4. Lets fill the matrix with the letter $A$ only and consider, how many different submatrices we can generate by placing letter $C$ in the $i$-th row and $j$-th column. If we do that, then every submatrix with the upper left corner in $(i_1, j_1)$ where $i_1 \leq i$ and $j_2 \leq j$ and the lower right corner in $(i_2, j_2)$, where $i_2 \geq i$ and $j_2 \geq j$ is unique, because any other matrix of the same size has either no letter $C$ or has letter $C$ at different relative position.
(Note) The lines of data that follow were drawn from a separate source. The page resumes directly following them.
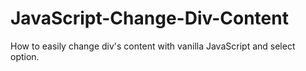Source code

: # JavaScript-Change-Div-Content
How to easily change div's content with vanilla JavaScript and select option.
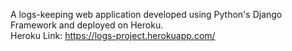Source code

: A logs-keeping web application developed using Python's Django Framework and deployed on Heroku.    
Heroku Link: https://logs-project.herokuapp.com/
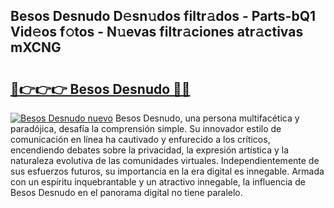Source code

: ## Besos Desnudo D𝚎sn𝚞dos filtr𝚊dos - Parts-bQ1 Vid𝚎os f𝚘tos - N𝚞evas filtr𝚊ciones atr𝚊ctivas mXCNG

# <h2><a href="http://mb7jpic.tromn.icu/?c=Besos+Desnudo">🔗👉👉👉 Besos Desnudo 🔗🔗</a></h2>

[![Besos Desnudo nuevo](https://i.imgur.com/pEAQMta.gif)](http://mb7jpic.tromn.icu/?c=Besos+Desnudo)
Besos Desnudo, una persona multifacética y paradójica, desafía la comprensión simple. Su innovador estilo de comunicación en línea ha cautivado y enfurecido a los críticos, encendiendo debates sobre la privacidad, la expresión artística y la naturaleza evolutiva de las comunidades virtuales. Independientemente de sus esfuerzos futuros, su importancia en la era digital es innegable. Armada con un espíritu inquebrantable y un atractivo innegable, la influencia de Besos Desnudo en el panorama digital no tiene paralelo.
It follows that using that method, we can create a matrix with up to about $n^2 / 4 \cdot m^2 / 4 + n \cdot m$ different submatrices. The natural extension is to insert letters $G$ and $T$ at some positions different than $(i, j)$ in our matrix, which helps us to create a matrix with up to about $3/16 \cdot n^2 \cdot m^2 + n \cdot m$ different submatrices.

We are ready now for the on-line computation. We choose as the initial matrix the one, which can be generated in any of the above steps with the closest number of different submatrices to $k$.

My online computation consists of only one technique. For any pair of $(n, m)$, I set the number of computation steps to $c \cdot 225 / (n^2 \cdot m^2)$ for the largest possible $c$ which doesn't exceed the time limit, in which I try to exchange some random elements in the matrix and hope to generate a better one.

At the beginning, I count the number of different submatrices in my initial matrix. Then, for every computations step, I exchange exactly $\sqrt{n \cdot m}$ random elements, again count the number of different submatrices and if it generated a better matrix, I store it as a current matrix.

## Conclusion

While the obvious method is to try to exchange on-line some elements in order to achieve a better solution, the crucial step is to set up the initial matrix in the best possible way. I am pretty satisfied with my solution. It results in 20th best score in that problem and gave me 19th place in the contest.